> _PROBLEM REQUIREMENTS_
Would you show every line from the records that holds "xrightarrow"?

(Stored dataset items)

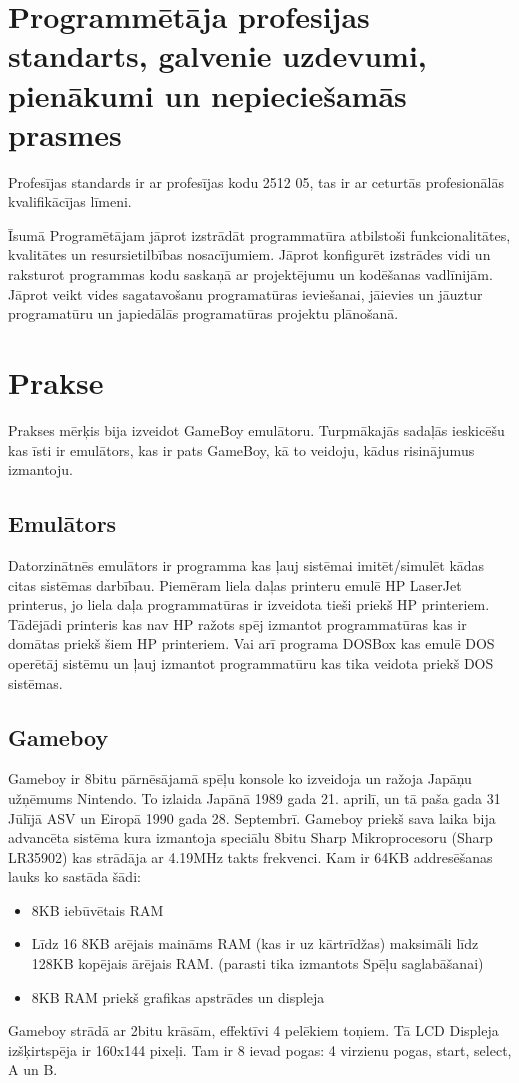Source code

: \documentclass[12pt]{article}
\begin{document}
	\section{Programmētāja profesijas standarts, galvenie uzdevumi, pienākumi un nepieciešamās prasmes}
	
	Profesījas standards ir ar profesījas kodu 2512 05, tas ir ar ceturtās profesionālās kvalifikācījas līmeni.
	
	Īsumā Programētājam jāprot izstrādāt programmatūra atbilstoši funkcionalitātes, kvalitātes un resursietilbības nosacījumiem. Jāprot konfigurēt izstrādes vidi un raksturot programmas kodu saskaņā ar projektējumu un kodēšanas vadlīnijām. Jāprot veikt vides sagatavošanu programatūras ieviešanai, jāievies un jāuztur programatūru un japiedālās programatūras projektu plānošanā.
	
	\section{Prakse}
	Prakses mērķis bija izveidot GameBoy emulātoru. Turpmākajās sadaļās ieskicēšu kas īsti ir emulātors, kas ir pats GameBoy, kā to veidoju, kādus risinājumus izmantoju.
	\subsection{Emulātors}
	Datorzinātnēs emulātors ir programma kas ļauj sistēmai imitēt/simulēt kādas citas  sistēmas darbībau. Piemēram liela daļas printeru emulē HP LaserJet printerus, jo liela daļa programmatūras ir izveidota tieši priekš HP printeriem. Tādējādi printeris kas nav HP ražots spēj izmantot programmatūras kas ir domātas priekš šiem HP printeriem. Vai arī programa DOSBox kas emulē DOS operētāj sistēmu un ļauj izmantot programmatūru kas tika veidota priekš DOS sistēmas.
	
	\subsection{Gameboy}
	Gameboy ir 8bitu pārnēsājamā spēļu konsole ko izveidoja un ražoja Japāņu užņēmums Nintendo. To izlaida Japānā 1989 gada 21. aprilī, un tā paša gada 31 Jūlījā ASV un Eiropā 1990 gada 28. Septembrī. Gameboy priekš sava laika bija advancēta sistēma kura izmantoja speciālu 8bitu Sharp Mikroprocesoru (Sharp LR35902) kas strādāja ar 4.19MHz takts frekvenci. Kam ir 64KB addresēšanas lauks ko sastāda šādi:
	\begin{itemize}
		\item 8KB iebūvētais RAM
		\item Līdz 16 8KB arējais maināms RAM (kas ir uz kārtrīdžas) maksimāli līdz 128KB kopējais ārējais RAM. (parasti tika izmantots Spēļu saglabāšanai)
		\item 8KB RAM priekš grafikas apstrādes un displeja
	\end{itemize}
	Gameboy strādā ar 2bitu krāsām, effektīvi 4 pelēkiem toņiem. Tā LCD Displeja izšķirtspēja ir 160x144 pixeļi.
	Tam ir 8 ievad pogas: 4 virzienu pogas, start, select, A un B.
	
\end{document}
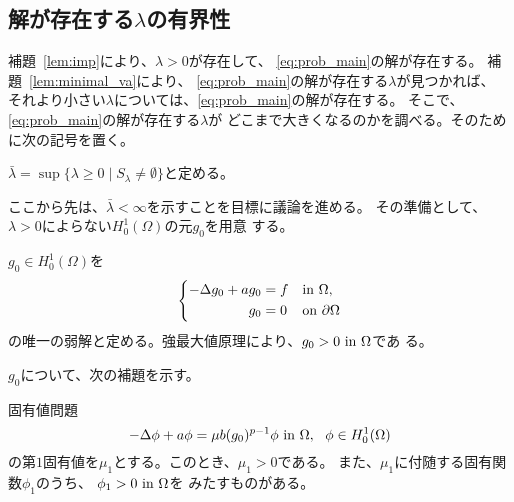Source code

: \subsection{解が存在する$\lambda$の有界性}

補題~\ref{lem:imp}により、$\lambda > 0$が存在して、
\ref{eq:prob_main}の解が存在する。
補題~\ref{lem:minimal_va}により、
\ref{eq:prob_main}の解が存在する$\lambda$が見つかれば、
それより小さい$\lambda$については、\ref{eq:prob_main}の解が存在する。
そこで、\ref{eq:prob_main}の解が存在する$\lambda$が
どこまで大きくなるのかを調べる。そのために次の記号を置く。

\begin{nota} \label{nota:ext}
 $\bar{\lambda} = \sup \{ \lambda \geq 0 \mid S_\lambda \neq \emptyset
 \}$と定める。
\end{nota}

ここから先は、$\bar{\lambda} < \infty$を示すことを目標に議論を進める。
その準備として、$\lambda > 0$によらない$H_0^1(\Omega)$の元$g_0$を用意
する。

\begin{nota} \label{nota:g_0}
 $g_0 \in H_0^1(\Omega)$を
 \begin{align}
  \left\{
  \begin{aligned}
   -\Delta g_0 + a g_0 
    &= f  & &\text{in}~ \Omega,  \\
   g_0 &= 0 & &\text{on}~ \partial\Omega
  \end{aligned}
  \right. \label{eq:g_0}
 \end{align}
 の唯一の弱解と定める。強最大値原理により、$g_0 > 0 ~\text{in}~ \Omega$であ
 る。
\end{nota}
 
$g_0$について、次の補題を示す。

\begin{lem} \label{lem:g_0}
 固有値問題
 \[
  -\Delta \phi + a \phi = \mu b (g_0)^{p-1}\phi ~\text{in}~ \Omega, \ \
 \phi \in H_0^1(\Omega)
 \]
 の第$1$固有値を$\mu_1$とする。このとき、$\mu_1 > 0$である。
 また、$\mu_1$に付随する固有関数$\phi_1$のうち、
 $\phi_1 > 0 ~\text{in}~ \Omega$を
 みたすものがある。
\end{lem}

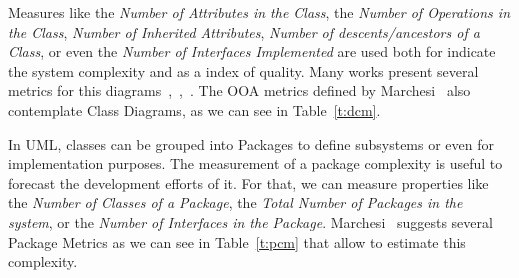 Measures like the \emph{Number of Attributes in the Class}, the \emph{Number of Operations in the Class}, \emph{Number of Inherited Attributes}, \emph{Number of descents/ancestors of a Class}, or even the \emph{Number of Interfaces Implemented} are used both for indicate the system complexity and as a index of quality.
Many works present several metrics for this diagrams~\cite{DBLP:journals/Lobjet/GeneroPC00},~\cite{Eichelberger_onclass},~\cite{Yi04acomparison}.
The OOA metrics defined by Marchesi~\cite{Marchesi:1998:OMU:522081.795010} also contemplate Class Diagrams, as we can see in Table~\ref{t:dcm}.


In UML, classes can be grouped into Packages to define subsystems or even for implementation purposes.
The measurement of a package complexity is useful to forecast the development efforts of it.
For that, we can measure properties like the \emph{Number of Classes of a Package}, the \emph{Total Number of Packages in the system}, or the \emph{Number of Interfaces in the Package}.
Marchesi~\cite{Marchesi:1998:OMU:522081.795010} suggests several Package Metrics as we can see in Table~\ref{t:pcm} that allow to estimate this complexity.


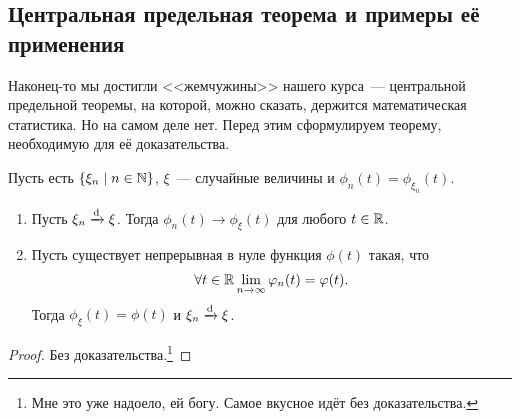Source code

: \subsection{Центральная предельная теорема и примеры её применения}
Наконец-то мы достигли <<жемчужины>> нашего курса~--- центральной предельной 
теоремы, на которой, можно сказать, держится математическая статистика. Но на 
самом деле нет. Перед этим сформулируем теорему, необходимую для её 
доказательства.
\begin{theorem}[непрерывности]
	Пусть есть \(\{\xi_{n} \mid n \in \mathbb{N}\}\), \(\xi\)~--- случайные величины и 
	\(\phi_{n}(t) = \phi_{\xi_n}(t)\).
	\begin{enumerate}
		\item Пусть \(\xi_{n} \xrightarrow{\mathrm{d}} \xi\). Тогда \(\phi_{n}(t) \to 
		\phi_{\xi}(t)\) для любого \(t \in \mathbb{R}\).
		\item Пусть существует непрерывная в нуле функция \(\phi(t)\) такая, что
		\[
			\forall t \in \mathbb{R} \lim\limits_{n \to \infty} \varphi_{n}(t) = \varphi(t).
		\]
		Тогда \(\phi_{\xi}(t) = \phi(t)\) и \(\xi_{n} \xrightarrow{\mathrm{d}} \xi\).
	\end{enumerate}
\end{theorem}
\begin{proof}
	Без доказательства.\footnote{Мне это уже надоело, ей богу. Самое вкусное 
	идёт без доказательства.}
\end{proof}

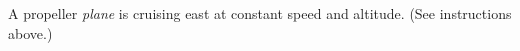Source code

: A propeller \emph{plane} is cruising east at constant
speed and altitude.
(See instructions above.)
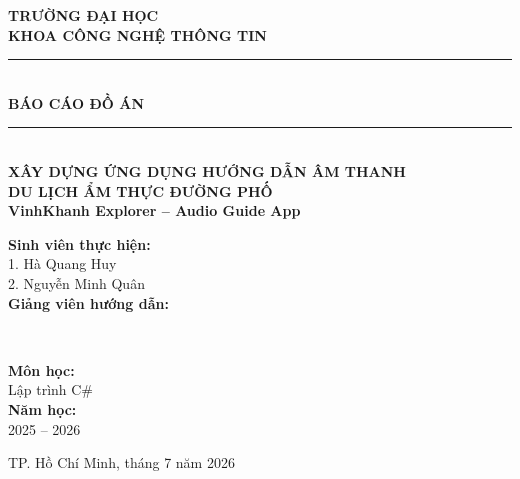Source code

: \documentclass[a4paper,13pt]{report}
\begin{document}
\begin{titlepage}
\begin{center}

\textbf{\large TRƯỜNG ĐẠI HỌC} \\[0.3cm]
\textbf{\large KHOA CÔNG NGHỆ THÔNG TIN} \\[1.5cm]

\rule{\linewidth}{0.5mm} \\[0.5cm]
{\huge \bfseries BÁO CÁO ĐỒ ÁN} \\[0.3cm]
\rule{\linewidth}{0.5mm} \\[1.2cm]

{\LARGE \textbf{XÂY DỰNG ỨNG DỤNG HƯỚNG DẪN ÂM THANH\\DU LỊCH ẨM THỰC ĐƯỜNG PHỐ}}\\[0.4cm]
{\Large \textbf{VinhKhanh Explorer -- Audio Guide App}}\\[2cm]

\begin{minipage}{0.5\textwidth}
\begin{flushleft}
\textbf{Sinh viên thực hiện:}\\[0.3cm]
1. Hà Quang Huy\\
2. Nguyễn Minh Quân\\[1cm]
\textbf{Giảng viên hướng dẫn:}\\[0.3cm]
\end{flushleft}
\end{minipage}
~
\begin{minipage}{0.4\textwidth}
\begin{flushright}
\textbf{Môn học:}\\[0.3cm]
Lập trình C\#\\[1cm]
\textbf{Năm học:}\\[0.3cm]
2025 -- 2026
\end{flushright}
\end{minipage}

\vfill
{\large TP. Hồ Chí Minh, tháng 7 năm 2026}

\end{center}
\end{titlepage}

\tableofcontents
\newpage

\end{document}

> _SOLUTION FOR THIS PROBLEM_
		\item Пусть \(\xi_{n} \xrightarrow{\mathrm{d}} \xi\). Тогда \(\phi_{n}(t) \to 
		Тогда \(\phi_{\xi}(t) = \phi(t)\) и \(\xi_{n} \xrightarrow{\mathrm{d}} \xi\).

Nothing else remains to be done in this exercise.